Exercise objective:
Every line containing the string "entity" is to be copied from the records.
++++++
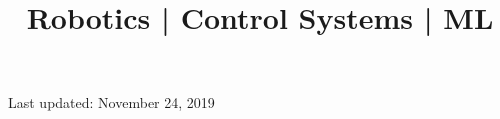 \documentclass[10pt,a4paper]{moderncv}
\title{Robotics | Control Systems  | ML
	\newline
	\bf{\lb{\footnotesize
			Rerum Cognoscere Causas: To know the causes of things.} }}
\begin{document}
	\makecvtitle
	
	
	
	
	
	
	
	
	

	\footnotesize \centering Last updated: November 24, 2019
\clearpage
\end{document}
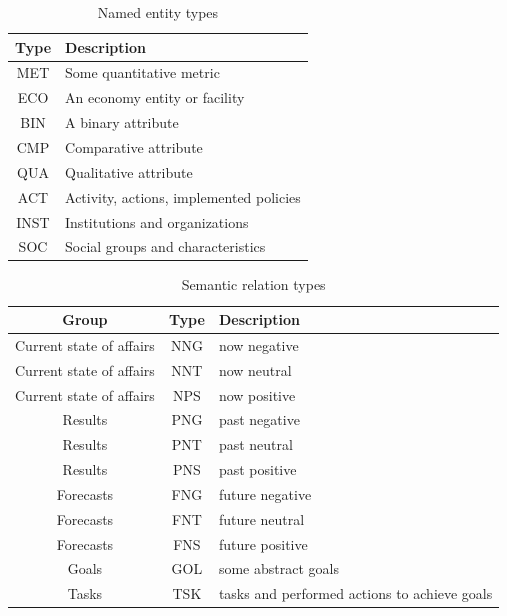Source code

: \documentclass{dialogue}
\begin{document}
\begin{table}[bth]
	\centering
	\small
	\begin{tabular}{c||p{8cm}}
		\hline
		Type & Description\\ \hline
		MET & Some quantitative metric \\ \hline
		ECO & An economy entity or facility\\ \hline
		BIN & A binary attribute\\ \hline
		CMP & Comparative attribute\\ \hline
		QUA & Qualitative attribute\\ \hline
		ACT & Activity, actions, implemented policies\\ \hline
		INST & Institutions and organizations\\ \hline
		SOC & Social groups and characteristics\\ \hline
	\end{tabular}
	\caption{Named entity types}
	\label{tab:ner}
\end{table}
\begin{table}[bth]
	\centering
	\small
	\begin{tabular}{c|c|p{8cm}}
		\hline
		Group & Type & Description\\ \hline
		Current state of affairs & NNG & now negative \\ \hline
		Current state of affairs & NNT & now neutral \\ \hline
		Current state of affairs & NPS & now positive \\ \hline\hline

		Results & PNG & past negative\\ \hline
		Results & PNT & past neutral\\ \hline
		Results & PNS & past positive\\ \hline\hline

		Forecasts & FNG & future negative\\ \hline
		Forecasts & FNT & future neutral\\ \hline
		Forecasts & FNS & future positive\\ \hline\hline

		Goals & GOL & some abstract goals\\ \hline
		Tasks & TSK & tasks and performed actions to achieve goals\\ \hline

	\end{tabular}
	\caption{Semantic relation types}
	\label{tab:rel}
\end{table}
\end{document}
++++++
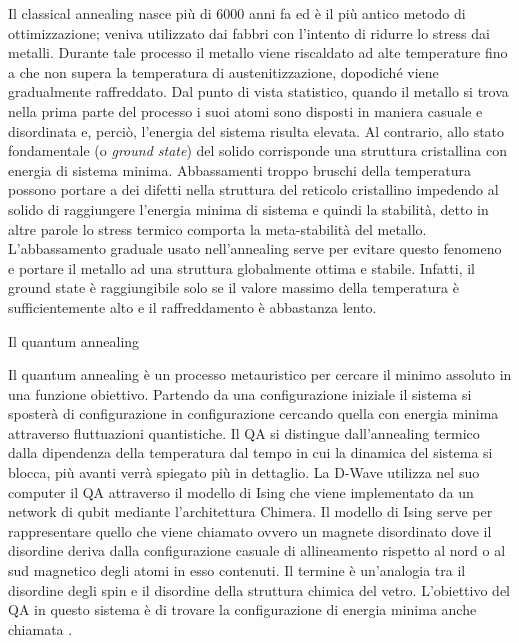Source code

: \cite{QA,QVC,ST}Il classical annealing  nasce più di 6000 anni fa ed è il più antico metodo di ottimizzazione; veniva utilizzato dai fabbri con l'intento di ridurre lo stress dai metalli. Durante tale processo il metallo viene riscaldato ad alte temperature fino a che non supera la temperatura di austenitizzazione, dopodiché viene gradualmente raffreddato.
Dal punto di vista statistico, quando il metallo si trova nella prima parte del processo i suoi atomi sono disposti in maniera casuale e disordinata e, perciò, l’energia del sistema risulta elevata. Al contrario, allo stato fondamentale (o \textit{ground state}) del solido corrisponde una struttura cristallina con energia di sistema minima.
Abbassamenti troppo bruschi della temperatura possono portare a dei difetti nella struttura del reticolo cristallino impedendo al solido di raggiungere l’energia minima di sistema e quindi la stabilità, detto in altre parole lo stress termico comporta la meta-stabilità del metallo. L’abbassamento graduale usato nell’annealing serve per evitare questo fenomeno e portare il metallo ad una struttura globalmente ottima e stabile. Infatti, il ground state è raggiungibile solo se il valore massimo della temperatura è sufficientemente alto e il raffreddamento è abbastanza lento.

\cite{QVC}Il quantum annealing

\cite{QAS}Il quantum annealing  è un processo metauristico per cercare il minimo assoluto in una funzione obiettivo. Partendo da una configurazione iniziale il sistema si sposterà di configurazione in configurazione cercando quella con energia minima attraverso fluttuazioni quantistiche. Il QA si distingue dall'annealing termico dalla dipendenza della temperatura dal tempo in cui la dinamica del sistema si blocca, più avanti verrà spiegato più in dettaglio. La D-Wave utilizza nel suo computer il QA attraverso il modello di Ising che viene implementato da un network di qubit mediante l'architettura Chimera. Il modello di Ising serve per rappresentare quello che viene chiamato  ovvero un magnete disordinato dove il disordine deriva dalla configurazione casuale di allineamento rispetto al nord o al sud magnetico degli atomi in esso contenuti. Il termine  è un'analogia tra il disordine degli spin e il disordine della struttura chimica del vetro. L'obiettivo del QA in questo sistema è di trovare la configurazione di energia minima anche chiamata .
++++++
Written solution:
		ECO & An economy entity or facility\\ \hline
	\caption{Named entity types}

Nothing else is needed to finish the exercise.